While at Halifax Audubon received a congratulatory letter from Bachman, who urged him to visit Charleston and to bring his family. The invitation was accepted, and early in September Audubon returned to New York, where he immediately prepared the new drawings for dispatch to London; thirteen of the land birds were for the completion of his second volume, and seventeen, representing water fowl, were to form the initial series of the third; all, as usual, were heavily insured.

Audubon left New York with his wife on September 25 and spent nearly a month en route to Charleston, while John, who intended to accompany his father to Florida, went direct by water. Dr. Thomas L. McKenney, of Philadelphia, in a letter to Lewis Cass, Secretary of War, said:[42]
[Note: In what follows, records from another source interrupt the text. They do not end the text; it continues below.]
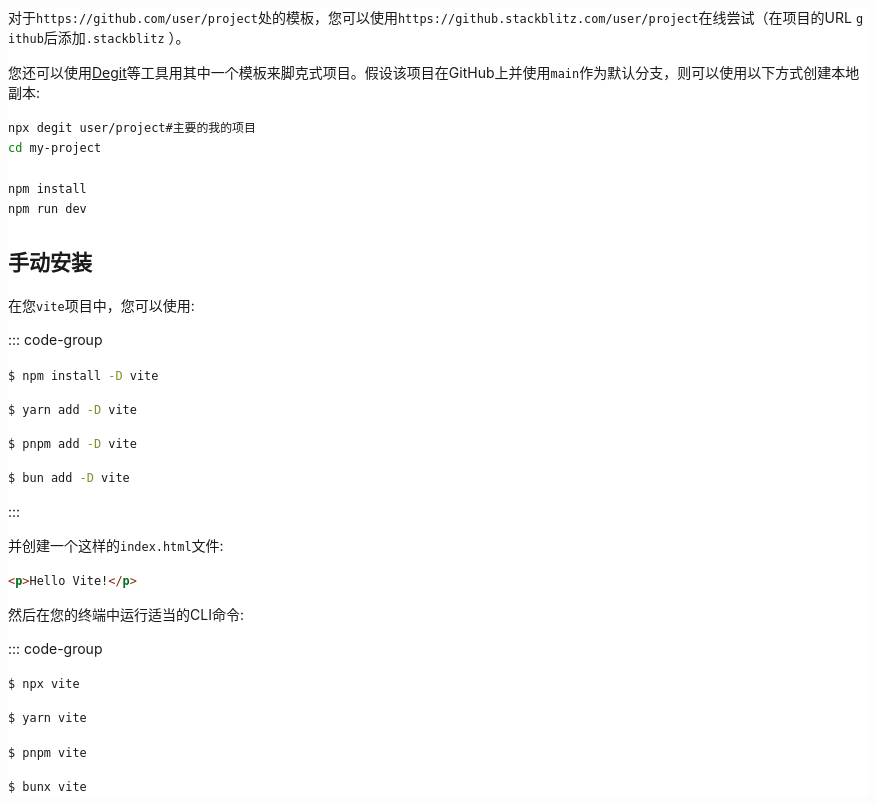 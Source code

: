 对于`https://github.com/user/project`处的模板，您可以使用`https://github.stackblitz.com/user/project`在线尝试（在项目的URL `github`后添加`.stackblitz` ）。

您还可以使用[Degit](/0)等工具用其中一个模板来脚克式项目。假设该项目在GitHub上并使用`main`作为默认分支，则可以使用以下方式创建本地副本:

```bash
npx degit user/project#主要的我的项目
cd my-project

npm install
npm run dev
```

## 手动安装

在您`vite`项目中，您可以使用:

::: code-group

```bash [npm]
$ npm install -D vite
```

```bash [Yarn]
$ yarn add -D vite
```

```bash [pnpm]
$ pnpm add -D vite
```

```bash [Bun]
$ bun add -D vite
```

:::

并创建一个这样的`index.html`文件:

```html
<p>Hello Vite!</p>
```

然后在您的终端中运行适当的CLI命令:

::: code-group

```bash [npm]
$ npx vite
```

```bash [Yarn]
$ yarn vite
```

```bash [pnpm]
$ pnpm vite
```

```bash [Bun]
$ bunx vite
```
Mr. Audubon makes no more of tracking it in all directions over this, and I may add other countries, than a shot star does in crossing the heavens. He goes after winged things, but sometimes needs the aid of—at least a few feathers, to assist him better to fly. He means to coast it again round Florida—make a track through Arkansas—go up the Missouri—pass on to the Rocky Mountains, and thence to the Pacific. He will require some of your official aid.
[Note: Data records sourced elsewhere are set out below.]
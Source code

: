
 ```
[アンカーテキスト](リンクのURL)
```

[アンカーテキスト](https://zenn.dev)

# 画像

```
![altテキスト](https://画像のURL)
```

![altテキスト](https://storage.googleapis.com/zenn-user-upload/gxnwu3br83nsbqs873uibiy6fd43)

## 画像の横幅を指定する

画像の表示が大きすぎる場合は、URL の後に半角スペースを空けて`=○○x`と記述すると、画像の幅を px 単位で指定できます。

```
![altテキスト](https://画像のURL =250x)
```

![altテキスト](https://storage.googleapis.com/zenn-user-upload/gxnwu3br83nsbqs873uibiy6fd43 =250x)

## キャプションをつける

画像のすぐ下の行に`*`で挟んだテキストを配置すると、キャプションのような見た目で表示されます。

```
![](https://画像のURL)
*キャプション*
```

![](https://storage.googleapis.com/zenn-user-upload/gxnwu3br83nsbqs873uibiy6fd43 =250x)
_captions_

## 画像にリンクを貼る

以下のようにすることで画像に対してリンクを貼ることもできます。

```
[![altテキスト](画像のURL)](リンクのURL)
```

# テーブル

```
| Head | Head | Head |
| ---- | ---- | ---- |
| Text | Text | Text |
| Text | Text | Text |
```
As a contrast to the warmth of Audubon's greeting in Philadelphia, while in that city he was arrested for debt, and was on the point of being taken to jail when he was offered bail by a friend. "This event," he said, "brings to my mind so many disagreeable thoughts connected with my former business transactions, in which I was always the single loser, that I will only add I made all necessary arrangements to have it paid."
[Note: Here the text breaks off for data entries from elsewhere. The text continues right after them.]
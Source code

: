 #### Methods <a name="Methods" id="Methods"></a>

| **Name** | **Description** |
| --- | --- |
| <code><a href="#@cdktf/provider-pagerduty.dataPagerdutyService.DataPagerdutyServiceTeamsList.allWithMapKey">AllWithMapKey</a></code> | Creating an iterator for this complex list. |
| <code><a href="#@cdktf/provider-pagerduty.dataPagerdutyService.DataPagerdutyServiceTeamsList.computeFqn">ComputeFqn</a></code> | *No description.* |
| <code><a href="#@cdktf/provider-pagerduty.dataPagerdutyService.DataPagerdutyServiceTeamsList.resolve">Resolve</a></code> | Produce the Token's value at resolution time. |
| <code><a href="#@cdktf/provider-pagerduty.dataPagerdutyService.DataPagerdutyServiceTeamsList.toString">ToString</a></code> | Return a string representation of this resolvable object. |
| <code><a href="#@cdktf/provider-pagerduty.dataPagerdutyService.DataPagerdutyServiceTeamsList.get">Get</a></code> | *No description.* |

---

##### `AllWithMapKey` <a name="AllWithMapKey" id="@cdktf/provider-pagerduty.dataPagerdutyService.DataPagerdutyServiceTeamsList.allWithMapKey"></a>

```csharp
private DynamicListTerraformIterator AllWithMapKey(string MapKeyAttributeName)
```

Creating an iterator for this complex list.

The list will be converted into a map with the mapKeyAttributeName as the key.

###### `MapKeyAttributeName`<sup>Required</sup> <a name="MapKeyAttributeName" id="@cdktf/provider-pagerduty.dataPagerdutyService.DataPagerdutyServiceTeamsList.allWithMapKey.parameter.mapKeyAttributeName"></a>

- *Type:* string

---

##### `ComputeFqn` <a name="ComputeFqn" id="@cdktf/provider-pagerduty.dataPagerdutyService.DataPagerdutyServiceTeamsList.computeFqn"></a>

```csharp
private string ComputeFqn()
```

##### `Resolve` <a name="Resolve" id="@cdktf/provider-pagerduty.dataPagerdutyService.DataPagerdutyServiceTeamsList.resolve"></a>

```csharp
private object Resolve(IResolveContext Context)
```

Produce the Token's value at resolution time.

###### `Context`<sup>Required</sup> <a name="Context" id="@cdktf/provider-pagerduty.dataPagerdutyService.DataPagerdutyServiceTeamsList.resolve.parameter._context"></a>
Four new subscribers were obtained at Baltimore, but when the naturalist applied to Secretary Cass at Washington for the privilege of accompanying an expedition to the Rocky Mountains under the patronage of the Government, he met with a cool reception, and though he had forgotten his letter from Dr. McKenney, he was resolved not to trouble that official further. At this juncture he met Washington Irving, who did his best to save the situation, and thought that Audubon had been mistaken in his judgment of the Secretary; "I might have been," he said, "but those eyes of mine have discovered more truth in men's eyes than their mouths were willing to acknowledge." Irving accompanied him to the offices of Mr. Taney, the Secretary of the Treasury, who at once gave the naturalist the privileges of the revenue cutter service on the southern coast.

At Richmond Audubon met Governor Floyd, who promised to try to induce the legislature of his State to subscribe for a copy of the Birds. From that point to Charleston we shall follow their itinerary as given in his journal under date of October 16:[43]

We left Richmond this morning in a stage well crammed with Italian musicians and southern merchants, arrived at Petersburg at a late hour, dined, and were again crammed in a car drawn by a locomotive, which dragged us twelve miles an hour, and sent out sparks of fire enough to keep us constantly busy in extinguishing them on our clothes. At Blakely we were again crammed into a stage, and dragged two miles an hour. We crossed the Roanoke River by torchlight in a flatboat, passed through Halifax, Raleigh, Fayetteville, and Columbia, where we spent the night. Here I met Dr. Gibbs, at whose house we passed the evening, and who assisted me greatly; at his house I met President Thomas Cooper, who assured me he had seen a rattlesnake climb a five-rail fence on his land. I received from the treasury of the State four hundred and fifty dollars on account of its subscription for one copy of the "Birds of America."